ENTRIES SUPPLIED:
=====

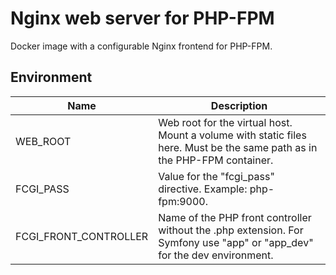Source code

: # Nginx web server for PHP-FPM

Docker image with a configurable Nginx frontend for PHP-FPM.

## Environment

| Name                  | Description                                                                                                              |
|-----------------------|--------------------------------------------------------------------------------------------------------------------------|
| WEB_ROOT              | Web root for the virtual host. Mount a volume with static files here. Must be the same path as in the PHP-FPM container. |
| FCGI_PASS             | Value for the "fcgi_pass" directive. Example: php-fpm:9000.                                                              |
| FCGI_FRONT_CONTROLLER |  Name of the PHP front controller without the .php extension. For Symfony use "app" or "app_dev" for the dev environment.|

=====

EXERCISE:
Leaving the pictures aside, transcribe the entire listing exactly.

RESULT:
Source code

: # Nginx web server for PHP-FPM

Docker image with a configurable Nginx frontend for PHP-FPM.

## Environment

| Name                  | Description                                                                                                              |
|-----------------------|--------------------------------------------------------------------------------------------------------------------------|
| WEB_ROOT              | Web root for the virtual host. Mount a volume with static files here. Must be the same path as in the PHP-FPM container. |
| FCGI_PASS             | Value for the "fcgi_pass" directive. Example: php-fpm:9000.                                                              |
| FCGI_FRONT_CONTROLLER |  Name of the PHP front controller without the .php extension. For Symfony use "app" or "app_dev" for the dev environment.|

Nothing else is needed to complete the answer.